I'm often asked if I come across Native American artifacts during my historical detecting surveys and unfortunately it's extremely rare. I have no doubt that I've unwittingly crossed dozens of sites over the years and perhaps some of significant historical importance, but the sad fact is that I would never know with just a metal detector. The vast majority of indigenous artifacts are made of materials that have no conductivity and therefore would not register on the detector, but there are two notable exceptions to this.
The first are copper culture artifacts manufactured by tribes thousands of years ago using nuggets of copper dug and worked in their metallic form. Copper culture artifacts center around the Great Lakes and have been known to turn up in central New York, albeit rarely.
The other type, and the subject of this post, are metal objects manufactured and brought to the New World by Europeans specifically for trade with Native American tribes. This practice began almost from the very beginning of a European presence in the Americas. Indeed, the Desoto expedition of 1540 noted that they found European iron axes, beads, and rosaries already in native villages.
While I've long been aware of these relics existence, it's important to note that actually finding one is extraordinarily rare. For starters the bulk of this trade occurred during the 16th and 17th centuries, well before extensive European settlement in the New World had occurred.
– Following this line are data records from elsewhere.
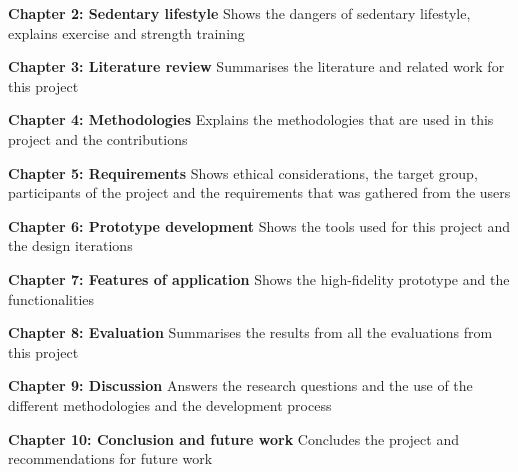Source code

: \textbf{Chapter 2: Sedentary lifestyle} Shows the dangers of sedentary lifestyle, explains exercise and strength training

\textbf{Chapter 3: Literature review} Summarises the literature and related work for this project

\textbf{Chapter 4: Methodologies} Explains the methodologies that are used in this project and the contributions

\textbf{Chapter 5: Requirements} Shows ethical considerations, the target group, participants of the project and the requirements that was gathered from the users

\textbf{Chapter 6: Prototype development} Shows the tools used for this project and the design iterations 

\textbf{Chapter 7: Features of application} Shows the high-fidelity prototype and the functionalities

\textbf{Chapter 8: Evaluation} Summarises the results from all the evaluations from this project

\textbf{Chapter 9: Discussion} Answers the research questions and the use of the different methodologies and the development process

\textbf{Chapter 10: Conclusion and future work} Concludes the project and recommendations for future work




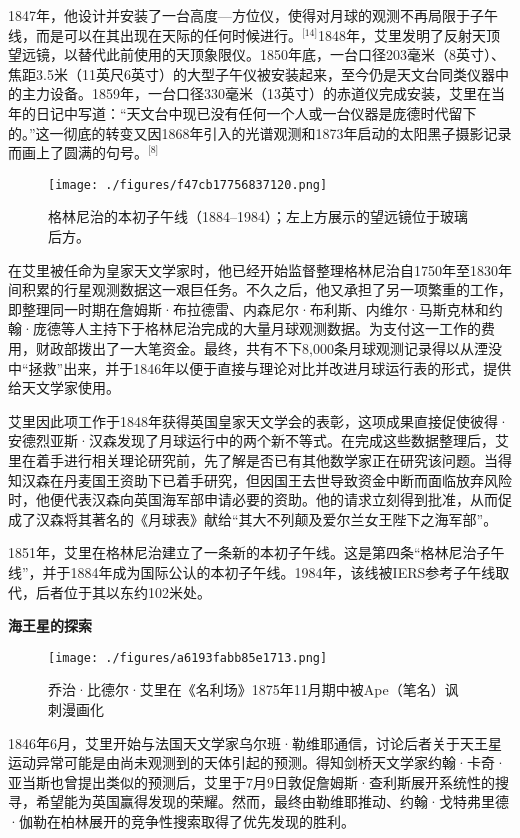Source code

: 1847年，他设计并安装了一台高度—方位仪，使得对月球的观测不再局限于子午线，而是可以在其出现在天际的任何时候进行。\(^\text{[14]}\)1848年，艾里发明了反射天顶望远镜，以替代此前使用的天顶象限仪。1850年底，一台口径203毫米（8英寸）、焦距3.5米（11英尺6英寸）的大型子午仪被安装起来，至今仍是天文台同类仪器中的主力设备。1859年，一台口径330毫米（13英寸）的赤道仪完成安装，艾里在当年的日记中写道：“天文台中现已没有任何一个人或一台仪器是庞德时代留下的。”这一彻底的转变又因1868年引入的光谱观测和1873年启动的太阳黑子摄影记录而画上了圆满的句号。\(^\text{[8]}\)
\begin{figure}[ht]
\centering
\texttt{[image: ./figures/f47cb17756837120.png]}
\caption{格林尼治的本初子午线（1884–1984）；左上方展示的望远镜位于玻璃后方。} \label{fig_AL_5}
\end{figure}
在艾里被任命为皇家天文学家时，他已经开始监督整理格林尼治自1750年至1830年间积累的行星观测数据这一艰巨任务。不久之后，他又承担了另一项繁重的工作，即整理同一时期在詹姆斯·布拉德雷、内森尼尔·布利斯、内维尔·马斯克林和约翰·庞德等人主持下于格林尼治完成的大量月球观测数据。为支付这一工作的费用，财政部拨出了一大笔资金。最终，共有不下8,000条月球观测记录得以从湮没中“拯救”出来，并于1846年以便于直接与理论对比并改进月球运行表的形式，提供给天文学家使用。

艾里因此项工作于1848年获得英国皇家天文学会的表彰，这项成果直接促使彼得·安德烈亚斯·汉森发现了月球运行中的两个新不等式。在完成这些数据整理后，艾里在着手进行相关理论研究前，先了解是否已有其他数学家正在研究该问题。当得知汉森在丹麦国王资助下已着手研究，但因国王去世导致资金中断而面临放弃风险时，他便代表汉森向英国海军部申请必要的资助。他的请求立刻得到批准，从而促成了汉森将其著名的《月球表》献给“其大不列颠及爱尔兰女王陛下之海军部”。

1851年，艾里在格林尼治建立了一条新的本初子午线。这是第四条“格林尼治子午线”，并于1884年成为国际公认的本初子午线。1984年，该线被IERS参考子午线取代，后者位于其以东约102米处。

\textbf{海王星的探索}
\begin{figure}[ht]
\centering
\texttt{[image: ./figures/a6193fabb85e1713.png]}
\caption{乔治·比德尔·艾里在《名利场》1875年11月期中被Ape（笔名）讽刺漫画化} \label{fig_AL_6}
\end{figure}
1846年6月，艾里开始与法国天文学家乌尔班·勒维耶通信，讨论后者关于天王星运动异常可能是由尚未观测到的天体引起的预测。得知剑桥天文学家约翰·卡奇·亚当斯也曾提出类似的预测后，艾里于7月9日敦促詹姆斯·查利斯展开系统性的搜寻，希望能为英国赢得发现的荣耀。然而，最终由勒维耶推动、约翰·戈特弗里德·伽勒在柏林展开的竞争性搜索取得了优先发现的胜利。

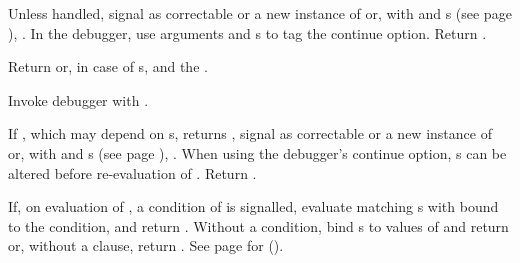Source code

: \begin{LIST}{1cm}
  {
    Unless handled, signal as correctable  
    or a new instance of  or, with 
     and s (see page \pageref{section:Format}),
    . In the debugger, use  arguments
     and s to tag the continue
    option. Return \retval{\NIL}.
  }

  {
  Return  or, in case of s,
  \retval{\NIL} and the .
  }

  {
  Invoke debugger with .
  }

  {
    If , which may depend on s, returns \NIL,
    signal as correctable   or a new
    instance of  or, with 
     and s (see page \pageref{section:Format}),
    . When using the debugger's continue option,
    s can be altered before re-evaluation of
    . Return \retval{\NIL}.
  }

  {
    If, on evaluation of , a condition of  is
    signalled, evaluate matching s with 
    bound to the condition, and return . Without
    a condition, bind s to values of  and
    return  or, without a
     clause, return . See
    page \pageref{section:Functions} for ().
  }


\end{LIST}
And as European settlement did expand, Native Americans were pushed progressively further and further westward so trade often took place along then-wilderness boundaries like Ontario and Michigan. It's also important to keep in mind that by design these pieces were considered precious by their owners; losing one would not have been a common occurrence.
So you can imagine that when I turned up just such and artifact this past year I was shocked, and more than a little skeptical that I had indeed found a trade artifact.
The above artifact is the piece in question. I was surveying about two acres of flat ground rising above a bend in the Kinderhook River when it popped up. It's a particularly odd spot that towers 20 feet over the river on three sides and has an even higher ridge isolating it along the fourth. The ground is almost perfectly flat, but very sandy so all but useless for farming. I was only spending extensive time detecting there because I had stumbled on the site of a late 19th century campsite and was gleefully pulling coins out of the ground left and right.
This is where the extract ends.